Microsoft's Fall Creators Update Already on More Than Half of All Windows 10 PCs (betanews.com)
Wayne Williams, writing for BetaNews: Microsoft releases two big feature updates a year for Windows 10. 2017 saw the arrival of the Creators Update in April, followed by the Fall Creators Update in October. The Creators Update was a slow and at times problematic release. A quarter of Windows 10 users still didn't have it by the time its successor rolled out. Thankfully, Microsoft seems to have learned some important lessons, and the Fall Creators Update is being installed at a much faster rate. According to the latest figures from AdDuplex, a mere two months after it launched, the Fall Creators Update (1709) is already on more than half of the Windows 10 PCs in use -- 53.6 percent to be precise. That's up from 20.5 percent a mere month ago.

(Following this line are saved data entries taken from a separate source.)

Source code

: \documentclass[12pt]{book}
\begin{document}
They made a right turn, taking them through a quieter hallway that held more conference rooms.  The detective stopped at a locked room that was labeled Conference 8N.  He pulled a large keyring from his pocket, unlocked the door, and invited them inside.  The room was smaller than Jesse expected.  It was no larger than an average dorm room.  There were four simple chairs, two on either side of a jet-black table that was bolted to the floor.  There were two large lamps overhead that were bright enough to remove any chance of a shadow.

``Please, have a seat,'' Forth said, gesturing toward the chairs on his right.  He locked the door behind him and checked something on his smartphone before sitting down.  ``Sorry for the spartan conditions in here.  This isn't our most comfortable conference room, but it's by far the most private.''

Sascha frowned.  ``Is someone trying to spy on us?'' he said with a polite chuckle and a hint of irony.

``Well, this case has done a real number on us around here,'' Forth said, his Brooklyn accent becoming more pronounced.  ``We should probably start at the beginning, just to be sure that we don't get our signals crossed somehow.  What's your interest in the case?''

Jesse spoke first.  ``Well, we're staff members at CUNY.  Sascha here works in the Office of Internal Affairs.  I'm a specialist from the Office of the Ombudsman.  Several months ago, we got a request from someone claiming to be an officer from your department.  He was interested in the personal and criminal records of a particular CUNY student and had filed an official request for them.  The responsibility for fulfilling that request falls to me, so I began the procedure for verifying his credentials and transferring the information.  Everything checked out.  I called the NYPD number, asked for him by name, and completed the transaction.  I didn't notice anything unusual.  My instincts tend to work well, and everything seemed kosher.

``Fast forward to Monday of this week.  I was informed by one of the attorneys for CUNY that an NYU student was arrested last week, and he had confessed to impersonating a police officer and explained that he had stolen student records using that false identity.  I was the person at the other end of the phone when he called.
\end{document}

I think I'll wait and let everyone else take the brunt of the damage.
Microsoft's new strategy: Crowdsourced bug testers!
Microsoft add/changes features too often in Windows 10. This has caused some really strange behavior on my Windows 10 machines. Some things it has done:
- I have specifically set my lock screen background image to "image 1". Sometimes when I boot my machine, the lock screen background has been changed to "image 2". Often, another reboot sets it back to "image 1". What's the point in having a setting if the system doesn't always honor it?
- When the Creator's Update was installed, I noticed that it looked like one of my desktop icons was missing. Upon further inspection, it just looked like some (but not all) of my desktop icons were moved around a little, and a gap left at the top.
- I have never joined any of my home machines to a Windows domain or workgroup, but on some reboots, there is an icon on my desktop called HOMEGROUP. It cannot be moved or deleted. Only stopping the "Homegroup Provider" service causes the icon to vanish, and then it stays away until some other random time.